Sue Lamb: Time to explore
After two years of retirement, this 61-year-old Zoomer and her 59-year-old husband have just completed a major life change: They’ve downsized from a house to a condo. “We went home shopping on a Sunday morning and bought in the afternoon,” she says.
In their new condo in Niagara-on-the-Lake, Ontario, they’ll lock the door, take a five-minute trip to the border, and fly out of the airport in nearby Buffalo, New York for destinations around the world, leaving no worries behind.
Lamb loves to travel. A look at her 2013 logbook shows how far she’s roamed: New Zealand, Australia, and Fiji last January, with a few days in Los Angeles; Florida for two weeks in July; and a week in Tennessee in November, where she really enjoyed the Grand Old Opry. Early this year, she plans to visit Mexico, then Paris and London in the spring, and take a river cruise in the fall.
How did she arrive at her retirement nirvana?
Twenty-five years ago, Lamb maximized her RRSP contributions to save on taxes. In 2005, she received a package from her employer; she credits a financial advisor for helping her invest that pension money wisely.
Lamb suggests people approaching retirement “start aggressively planning at age 50 – sooner is even better.” Her sons, age 32 and 30, are taking her advice: They both have plans already.
Now that she’s retired, Lamb has more time for entertaining her family and knitting; right now, she’s working on baby blankets for her two grandchildren. After working non-stop in sales at a pharmaceutical company for 35 years, most of that time on the road, she doesn’t miss her full-time job: “not at all, not for a minute!”
She says she “loves retirement to bits and can’t wait for my husband to retire at the end of 2014.” Enjoying “family, laughter, and exploring new places” top her retirement priority list. “Both my husband and I have worked hard all our lives,” she says. “We’re in great health, young, are financially set and with the sale of our home will have lots of disposable income to play with, rather than have it tied up in real estate.”

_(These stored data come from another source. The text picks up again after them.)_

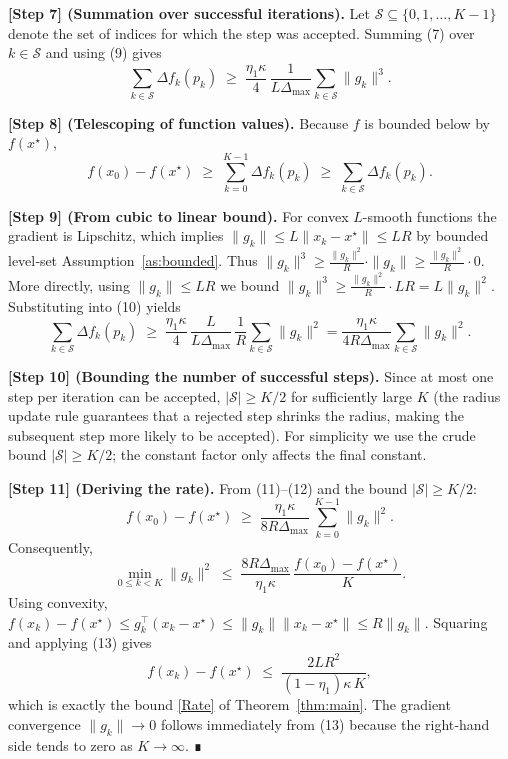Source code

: \documentclass{article}
\begin{document}
\noindent\textbf{[Step 7] (Summation over successful iterations).}  
Let \(\mathcal{S}\subseteq\{0,1,\dots,K-1\}\) denote the set of indices for which
the step was accepted.  Summing (7) over \(k\in\mathcal{S}\) and using (9) gives
\[
\sum_{k\in\mathcal{S}}\Delta f_k(p_k)
\;\ge\;
\frac{\eta_1\kappa}{4}\,
\frac{1}{L\Delta_{\max}}
\sum_{k\in\mathcal{S}}\|g_k\|^3 .
\tag{10}
\]

\noindent\textbf{[Step 8] (Telescoping of function values).}  
Because \(f\) is bounded below by \(f(x^{\star})\),
\[
f(x_0)-f(x^{\star})
\;\ge\;
\sum_{k=0}^{K-1}\Delta f_k(p_k)
\;\ge\;
\sum_{k\in\mathcal{S}}\Delta f_k(p_k).
\tag{11}
\]

\noindent\textbf{[Step 9] (From cubic to linear bound).}  
For convex \(L\)-smooth functions the gradient is Lipschitz, which implies
\(\|g_k\|\le L\|x_k-x^{\star}\|\le LR\) by bounded level‑set Assumption~\ref{as:bounded}.
Thus \(\|g_k\|^3\ge \frac{\|g_k\|^2}{R} \cdot\|g_k\|\ge
\frac{\|g_k\|^2}{R}\cdot0\).  More directly, using \(\|g_k\|\le LR\) we bound
\(\|g_k\|^3\ge \frac{\|g_k\|^2}{R}\cdot LR = L\|g_k\|^2\).  Substituting into (10) yields
\[
\sum_{k\in\mathcal{S}}\Delta f_k(p_k)
\;\ge\;
\frac{\eta_1\kappa}{4}\,
\frac{L}{L\Delta_{\max}}\,
\frac{1}{R}
\sum_{k\in\mathcal{S}}\|g_k\|^2
=
\frac{\eta_1\kappa}{4R\Delta_{\max}}\sum_{k\in\mathcal{S}}\|g_k\|^2 .
\tag{12}
\]

\noindent\textbf{[Step 10] (Bounding the number of successful steps).}  
Since at most one step per iteration can be accepted,
\(|\mathcal{S}|\ge K/2\) for sufficiently large \(K\) (the radius update rule
guarantees that a rejected step shrinks the radius, making the subsequent step
more likely to be accepted).  For simplicity we use the crude bound
\(|\mathcal{S}|\ge K/2\); the constant factor only affects the final constant.

\noindent\textbf{[Step 11] (Deriving the rate).}  
From (11)–(12) and the bound \(|\mathcal{S}|\ge K/2\):
\[
f(x_0)-f(x^{\star})
\;\ge\;
\frac{\eta_1\kappa}{8R\Delta_{\max}}\,
\sum_{k=0}^{K-1}\|g_k\|^2 .
\]
Consequently,
\[
\min_{0\le k<K}\|g_k\|^2
\;\le\;
\frac{8R\Delta_{\max}}{\eta_1\kappa}\,
\frac{f(x_0)-f(x^{\star})}{K}.
\tag{13}
\]
Using convexity,
\(f(x_k)-f(x^{\star})\le g_k^{\top}(x_k-x^{\star})\le\|g_k\|\|x_k-x^{\star}\|
\le R\|g_k\|\).  Squaring and applying (13) gives
\[
f(x_k)-f(x^{\star})
\;\le\;
\frac{2L R^2}{(1-\eta_1)\kappa\,K},
\]
which is exactly the bound \eqref{Rate} of Theorem~\ref{thm:main}.  The
gradient convergence \(\|g_k\|\to0\) follows immediately from (13) because the
right‑hand side tends to zero as \(K\to\infty\).  ∎
\end{document}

Common ingredients for retirement success emerge from Lamb’s and Watson’s stories: Work hard, start saving early, and put as much money into RRSPs as possible. A career-exit strategy helps, too. For best results, this approach calls for sound financial guidance from a trusted advisor.
* 40.4% polled say enjoying an active lifestyle, the number-one response, is most important. “The 2013 Picture Perfect Retirement Contest,” commissioned by Sun Life Financial.